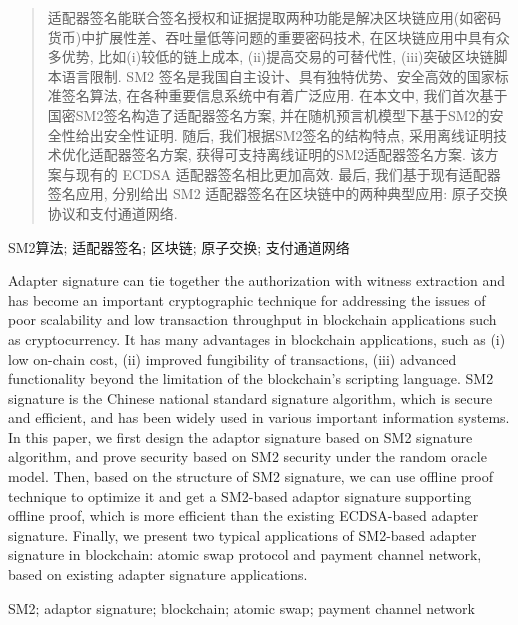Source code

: \documentclass[review]{jcr}
\begin{document}
\begin{frontmatter}


  \begin{abstract}
适配器签名能联合签名授权和证据提取两种功能是解决区块链应用(如密码货币)中扩展性差、吞吐量低等问题的重要密码技术, 在区块链应用中具有众多优势, 比如(i)较低的链上成本, (ii)提高交易的可替代性, (iii)突破区块链脚本语言限制. SM2 签名是我国自主设计、具有独特优势、安全高效的国家标准签名算法, 在各种重要信息系统中有着广泛应用. 在本文中, 我们首次基于国密SM2签名构造了适配器签名方案, 并在随机预言机模型下基于SM2的安全性给出安全性证明. 随后, 我们根据SM2签名的结构特点, 采用离线证明技术优化适配器签名方案, 获得可支持离线证明的SM2适配器签名方案. 该方案与现有的 ECDSA 适配器签名相比更加高效. 最后, 我们基于现有适配器签名应用, 分别给出 SM2 适配器签名在区块链中的两种典型应用: 原子交换协议和支付通道网络.  
  \end{abstract}

  \begin{keywords}
    SM2算法; 适配器签名; 区块链; 原子交换; 支付通道网络
  \end{keywords}

  \begin{eabstract}
   Adapter signature can tie together the authorization with witness extraction and has become an important cryptographic technique for addressing the issues of poor scalability and low transaction throughput in blockchain applications such as cryptocurrency. It has many advantages in blockchain applications, such as (i) low on-chain cost, (ii) improved fungibility of transactions, (iii) advanced functionality beyond the limitation of the blockchain's scripting language. SM2 signature is the Chinese national standard signature algorithm, which is secure and efficient, and has been widely used in various important information systems. In this paper, we first design the adaptor signature based on SM2 signature algorithm, and prove security based on SM2 security under the random oracle model. Then, based on the structure of SM2 signature, we can use offline proof technique to optimize it and get a SM2-based adaptor signature supporting offline proof, which is more efficient than the existing ECDSA-based adapter signature. Finally, we present two typical applications of SM2-based adapter signature in blockchain: atomic swap protocol and payment channel network, based on existing adapter signature applications.

  \end{eabstract}

  \begin{ekeywords}
    SM2; adaptor signature; blockchain; atomic swap; payment channel network
  \end{ekeywords}
\end{frontmatter}
\end{document}
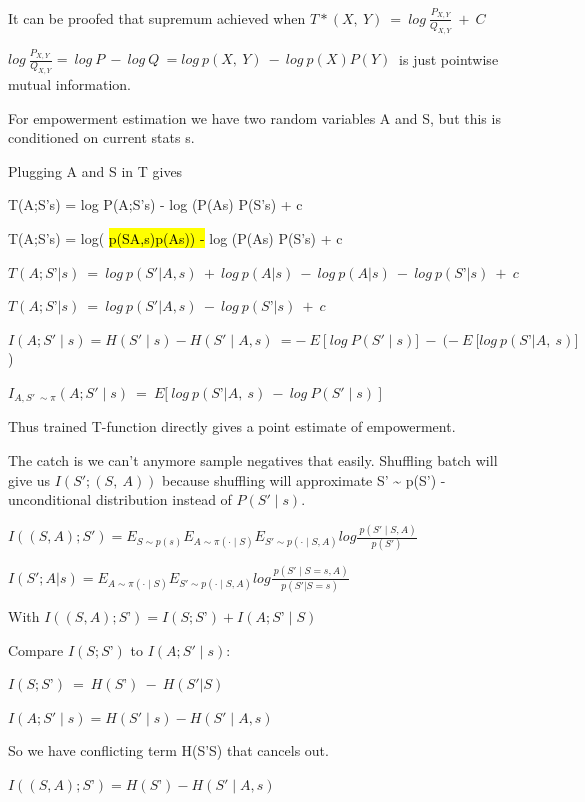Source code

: It can be proofed that supremum achieved when $T*(X,\ Y)\  = \ log\ \frac{P_{X,Y}}{Q_{X,Y}}\  + \ C\ $

$log\ \frac{P_{X,Y}\ }{Q_{X,Y}} = \ log\ P\  - \ log\ Q\  = log\ p(X,\ Y)\  - \ log\ p(X)P(Y)\ $ is just pointwise mutual information.

For empowerment estimation we have two random variables A and S, but this is conditioned on current stats s.

Plugging A and S in T gives

T(A;S'\textbar s) = log P(A;S'\textbar s) - log (P(A\textbar s) P(S'\textbar s) + c

T(A;S'\textbar s) = log( \hl{p(S\textquotesingle\textbar A,s)p(A\textbar s)) -} log (P(A\textbar s) P(S'\textbar s) + c

$T(A;S’|s)\  = \ log\ p(S'|A,s)\  + \ log\ p(A|s)\  - \ log\ p(A|s)\  - \ log\ p(S’|s)\  + \ c$

$T(A;S’|s)\  = \ log\ p(S'|A,s)\  - \ log\ p(S’|s)\  + \ c$

$I(A;S' \mid s) = H(S' \mid s) - H(S' \mid A,s)\  = - \ E\ \lbrack\ log\ P(S' \mid s)\rbrack\  - \ ( - \ E\ \lbrack log\ p(S’|A,\ s)\rbrack$)

$I_{A,S'\ \sim\pi}(A;S' \mid s)\  = \ E\lbrack\ log\ p(S’|A,\ s)\  - \ log\ P(S' \mid s)\ \rbrack$

Thus trained T-function directly gives a point estimate of empowerment.

The catch is we can't anymore sample negatives that easily. Shuffling batch will give us $I(S';(S,\ A))$ because shuffling will approximate S' \textasciitilde{} p(S') - unconditional distribution instead of $P(S' \mid s)$.

$I((S,A);S') = E_{S \sim p(s)}E_{A \sim \pi( \cdot \mid S)}E_{S' \sim p( \cdot \mid S,A)} log\frac{\ p(S' \mid S,A)}{p(S')}$

$I(S';A|s) = E_{A \sim \pi( \cdot \mid S)}E_{S' \sim p( \cdot \mid S,A)} log\frac{\ p(S' \mid S = s,A)}{p(S'|S = s)}$

With $I((S,A);S’) = I(S;S’) + I(A;S’ \mid S)$ \hl{\hfill\break
}

Compare $I(S;S’)$ \hl{}to $I(A;S' \mid s)$:

$I(S;S’)\  = \ H(S’)\  - \ H(S'|S)$

$I(A;S' \mid s) = H(S' \mid s) - H(S' \mid A,s)$

So we have conflicting term H(S'\textbar S) that cancels out.

$I((S,A);S’) = H(S’) - H(S' \mid A,s)$

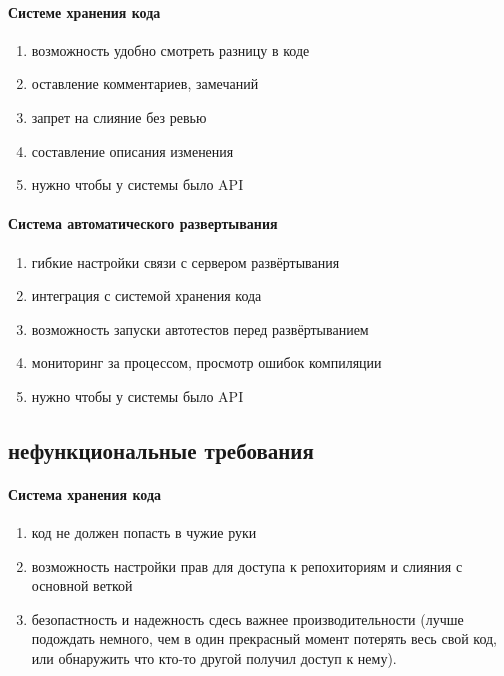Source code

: \documentclass{article}
\begin{document}
\paragraph{Системе хранения кода}
\begin{enumerate}
    \item{возможность удобно смотреть разницу в коде}
    \item{оставление комментариев, замечаний}
    \item{запрет на слияние без ревью}
    \item{составление описания изменения}
    \item{нужно чтобы у системы было API}
\end{enumerate}

\paragraph{Система автоматического развертывания}
\begin{enumerate}
    \item{гибкие настройки связи с сервером развёртывания}
    \item{интеграция с системой хранения кода}
    \item{возможность запуски автотестов перед развёртыванием}
    \item{мониторинг за процессом, просмотр ошибок компиляции}
    \item{нужно чтобы у системы было API}
\end{enumerate}

\subsection{нефункциональные требования}
\paragraph{Система хранения кода}
\begin{enumerate}
    \item{код не должен попасть в чужие руки}
    \item{возможность настройки прав для доступа к репохиториям и слияния с основной веткой}
    \item{безопастность и надежность сдесь важнее производительности (лучше подождать немного, чем в один прекрасный момент потерять весь свой код, или обнаружить что кто-то другой получил доступ к нему).}
\end{enumerate}
\end{document}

__PROBLEM REQUIREMENTS__:
Above are the records; reproduce them exactly and leave out the pictures.

__EXERCISE SOLUTION__:
Source code

: \documentclass[review]{jcr}
\begin{document}
\begin{frontmatter}


  \begin{abstract}
适配器签名能联合签名授权和证据提取两种功能是解决区块链应用(如密码货币)中扩展性差、吞吐量低等问题的重要密码技术, 在区块链应用中具有众多优势, 比如(i)较低的链上成本, (ii)提高交易的可替代性, (iii)突破区块链脚本语言限制. SM2 签名是我国自主设计、具有独特优势、安全高效的国家标准签名算法, 在各种重要信息系统中有着广泛应用. 在本文中, 我们首次基于国密SM2签名构造了适配器签名方案, 并在随机预言机模型下基于SM2的安全性给出安全性证明. 随后, 我们根据SM2签名的结构特点, 采用离线证明技术优化适配器签名方案, 获得可支持离线证明的SM2适配器签名方案. 该方案与现有的 ECDSA 适配器签名相比更加高效. 最后, 我们基于现有适配器签名应用, 分别给出 SM2 适配器签名在区块链中的两种典型应用: 原子交换协议和支付通道网络.  
  \end{abstract}

  \begin{keywords}
    SM2算法; 适配器签名; 区块链; 原子交换; 支付通道网络
  \end{keywords}

  \begin{eabstract}
   Adapter signature can tie together the authorization with witness extraction and has become an important cryptographic technique for addressing the issues of poor scalability and low transaction throughput in blockchain applications such as cryptocurrency. It has many advantages in blockchain applications, such as (i) low on-chain cost, (ii) improved fungibility of transactions, (iii) advanced functionality beyond the limitation of the blockchain's scripting language. SM2 signature is the Chinese national standard signature algorithm, which is secure and efficient, and has been widely used in various important information systems. In this paper, we first design the adaptor signature based on SM2 signature algorithm, and prove security based on SM2 security under the random oracle model. Then, based on the structure of SM2 signature, we can use offline proof technique to optimize it and get a SM2-based adaptor signature supporting offline proof, which is more efficient than the existing ECDSA-based adapter signature. Finally, we present two typical applications of SM2-based adapter signature in blockchain: atomic swap protocol and payment channel network, based on existing adapter signature applications.

  \end{eabstract}

  \begin{ekeywords}
    SM2; adaptor signature; blockchain; atomic swap; payment channel network
  \end{ekeywords}
\end{frontmatter}
\end{document}
Source code

: It can be proofed that supremum achieved when $T*(X,\ Y)\  = \ log\ \frac{P_{X,Y}}{Q_{X,Y}}\  + \ C\ $

$log\ \frac{P_{X,Y}\ }{Q_{X,Y}} = \ log\ P\  - \ log\ Q\  = log\ p(X,\ Y)\  - \ log\ p(X)P(Y)\ $ is just pointwise mutual information.

For empowerment estimation we have two random variables A and S, but this is conditioned on current stats s.

Plugging A and S in T gives

T(A;S'\textbar s) = log P(A;S'\textbar s) - log (P(A\textbar s) P(S'\textbar s) + c

T(A;S'\textbar s) = log( \hl{p(S\textquotesingle\textbar A,s)p(A\textbar s)) -} log (P(A\textbar s) P(S'\textbar s) + c

$T(A;S’|s)\  = \ log\ p(S'|A,s)\  + \ log\ p(A|s)\  - \ log\ p(A|s)\  - \ log\ p(S’|s)\  + \ c$

$T(A;S’|s)\  = \ log\ p(S'|A,s)\  - \ log\ p(S’|s)\  + \ c$

$I(A;S' \mid s) = H(S' \mid s) - H(S' \mid A,s)\  = - \ E\ \lbrack\ log\ P(S' \mid s)\rbrack\  - \ ( - \ E\ \lbrack log\ p(S’|A,\ s)\rbrack$)

$I_{A,S'\ \sim\pi}(A;S' \mid s)\  = \ E\lbrack\ log\ p(S’|A,\ s)\  - \ log\ P(S' \mid s)\ \rbrack$

Thus trained T-function directly gives a point estimate of empowerment.

The catch is we can't anymore sample negatives that easily. Shuffling batch will give us $I(S';(S,\ A))$ because shuffling will approximate S' \textasciitilde{} p(S') - unconditional distribution instead of $P(S' \mid s)$.

$I((S,A);S') = E_{S \sim p(s)}E_{A \sim \pi( \cdot \mid S)}E_{S' \sim p( \cdot \mid S,A)} log\frac{\ p(S' \mid S,A)}{p(S')}$

$I(S';A|s) = E_{A \sim \pi( \cdot \mid S)}E_{S' \sim p( \cdot \mid S,A)} log\frac{\ p(S' \mid S = s,A)}{p(S'|S = s)}$

With $I((S,A);S’) = I(S;S’) + I(A;S’ \mid S)$ \hl{\hfill\break
}

Compare $I(S;S’)$ \hl{}to $I(A;S' \mid s)$:

$I(S;S’)\  = \ H(S’)\  - \ H(S'|S)$

$I(A;S' \mid s) = H(S' \mid s) - H(S' \mid A,s)$

So we have conflicting term H(S'\textbar S) that cancels out.

$I((S,A);S’) = H(S’) - H(S' \mid A,s)$

Source code

: \documentclass{article}
\begin{document}
\paragraph{Системе хранения кода}
\begin{enumerate}
    \item{возможность удобно смотреть разницу в коде}
    \item{оставление комментариев, замечаний}
    \item{запрет на слияние без ревью}
    \item{составление описания изменения}
    \item{нужно чтобы у системы было API}
\end{enumerate}

\paragraph{Система автоматического развертывания}
\begin{enumerate}
    \item{гибкие настройки связи с сервером развёртывания}
    \item{интеграция с системой хранения кода}
    \item{возможность запуски автотестов перед развёртыванием}
    \item{мониторинг за процессом, просмотр ошибок компиляции}
    \item{нужно чтобы у системы было API}
\end{enumerate}

\subsection{нефункциональные требования}
\paragraph{Система хранения кода}
\begin{enumerate}
    \item{код не должен попасть в чужие руки}
    \item{возможность настройки прав для доступа к репохиториям и слияния с основной веткой}
    \item{безопастность и надежность сдесь важнее производительности (лучше подождать немного, чем в один прекрасный момент потерять весь свой код, или обнаружить что кто-то другой получил доступ к нему).}
\end{enumerate}
\end{document}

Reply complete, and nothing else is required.